WHAT YOU WILL DO:
Where the word "your" appears in a line below, copy the whole line.

Plain-text document sources:
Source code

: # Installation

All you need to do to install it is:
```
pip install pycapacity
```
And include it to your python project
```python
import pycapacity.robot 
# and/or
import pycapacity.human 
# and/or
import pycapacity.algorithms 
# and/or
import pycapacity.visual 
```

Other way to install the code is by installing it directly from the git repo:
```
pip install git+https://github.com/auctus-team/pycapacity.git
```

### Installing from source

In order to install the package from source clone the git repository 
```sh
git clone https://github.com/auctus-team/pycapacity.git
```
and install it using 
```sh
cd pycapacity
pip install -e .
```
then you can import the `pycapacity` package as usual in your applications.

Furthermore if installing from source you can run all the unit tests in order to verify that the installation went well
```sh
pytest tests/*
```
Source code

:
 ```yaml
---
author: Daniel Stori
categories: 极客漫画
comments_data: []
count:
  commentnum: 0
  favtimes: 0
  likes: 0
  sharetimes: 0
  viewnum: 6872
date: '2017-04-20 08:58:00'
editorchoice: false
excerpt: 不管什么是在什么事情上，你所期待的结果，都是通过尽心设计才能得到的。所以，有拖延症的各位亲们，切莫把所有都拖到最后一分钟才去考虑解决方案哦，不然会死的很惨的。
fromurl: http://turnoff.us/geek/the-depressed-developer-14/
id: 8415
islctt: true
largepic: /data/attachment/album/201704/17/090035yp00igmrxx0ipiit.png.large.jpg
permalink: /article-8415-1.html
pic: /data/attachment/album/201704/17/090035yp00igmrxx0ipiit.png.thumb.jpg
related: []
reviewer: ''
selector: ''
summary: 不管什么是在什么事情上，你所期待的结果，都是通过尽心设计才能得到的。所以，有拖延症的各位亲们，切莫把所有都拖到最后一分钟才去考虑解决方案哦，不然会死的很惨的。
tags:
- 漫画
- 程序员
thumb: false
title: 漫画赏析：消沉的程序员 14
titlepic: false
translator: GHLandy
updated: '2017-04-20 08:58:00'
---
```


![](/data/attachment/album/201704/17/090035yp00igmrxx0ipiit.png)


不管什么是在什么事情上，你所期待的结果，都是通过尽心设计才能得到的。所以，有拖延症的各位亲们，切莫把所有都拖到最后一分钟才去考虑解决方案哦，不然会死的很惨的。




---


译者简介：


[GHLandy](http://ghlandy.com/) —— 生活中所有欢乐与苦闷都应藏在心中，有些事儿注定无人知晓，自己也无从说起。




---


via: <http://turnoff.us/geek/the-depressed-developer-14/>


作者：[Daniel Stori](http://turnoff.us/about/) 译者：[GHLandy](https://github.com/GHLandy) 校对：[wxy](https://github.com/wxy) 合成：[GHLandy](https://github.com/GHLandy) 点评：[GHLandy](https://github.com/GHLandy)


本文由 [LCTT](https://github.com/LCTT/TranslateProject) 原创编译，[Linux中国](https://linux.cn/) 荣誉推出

EXERCISE RESPONSE:
And include it to your python project
then you can import the `pycapacity` package as usual in your applications.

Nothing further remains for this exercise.